Saved data entries:
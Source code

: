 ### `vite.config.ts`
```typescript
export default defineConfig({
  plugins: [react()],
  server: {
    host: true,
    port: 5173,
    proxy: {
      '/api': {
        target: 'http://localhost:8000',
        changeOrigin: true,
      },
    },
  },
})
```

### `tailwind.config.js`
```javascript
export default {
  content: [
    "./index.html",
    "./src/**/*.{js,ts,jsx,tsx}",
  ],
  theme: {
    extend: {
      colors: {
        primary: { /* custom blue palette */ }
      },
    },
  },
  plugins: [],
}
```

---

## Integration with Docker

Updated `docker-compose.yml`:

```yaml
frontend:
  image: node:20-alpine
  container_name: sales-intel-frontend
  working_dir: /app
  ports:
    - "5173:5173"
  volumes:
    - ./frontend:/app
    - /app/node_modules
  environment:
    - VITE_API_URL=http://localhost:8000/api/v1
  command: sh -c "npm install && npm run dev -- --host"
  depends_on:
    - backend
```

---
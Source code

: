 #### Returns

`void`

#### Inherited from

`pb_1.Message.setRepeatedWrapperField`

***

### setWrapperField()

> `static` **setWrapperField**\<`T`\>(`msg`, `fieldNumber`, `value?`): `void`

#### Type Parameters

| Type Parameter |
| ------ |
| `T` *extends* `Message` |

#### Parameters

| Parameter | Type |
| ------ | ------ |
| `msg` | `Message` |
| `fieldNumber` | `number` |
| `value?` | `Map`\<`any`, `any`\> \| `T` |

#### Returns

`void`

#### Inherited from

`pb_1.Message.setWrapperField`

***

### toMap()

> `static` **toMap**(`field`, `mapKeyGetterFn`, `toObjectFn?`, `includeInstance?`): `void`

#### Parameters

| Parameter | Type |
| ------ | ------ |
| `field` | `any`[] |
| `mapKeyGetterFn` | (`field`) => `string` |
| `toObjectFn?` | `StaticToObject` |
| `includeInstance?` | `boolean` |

■ What to produce ■
Exactly reproduce the lines of the data above that run from the line containing "Type Parameter |" through the final one.

■ Exercise solution ■
| Type Parameter |
| ------ |
| `T` *extends* `Message` |

#### Parameters

| Parameter | Type |
| ------ | ------ |
| `msg` | `Message` |
| `fieldNumber` | `number` |
| `value?` | `Map`\<`any`, `any`\> \| `T` |

#### Returns

`void`

#### Inherited from

`pb_1.Message.setWrapperField`

***

### toMap()

> `static` **toMap**(`field`, `mapKeyGetterFn`, `toObjectFn?`, `includeInstance?`): `void`

#### Parameters

| Parameter | Type |
| ------ | ------ |
| `field` | `any`[] |
| `mapKeyGetterFn` | (`field`) => `string` |
| `toObjectFn?` | `StaticToObject` |
| `includeInstance?` | `boolean` |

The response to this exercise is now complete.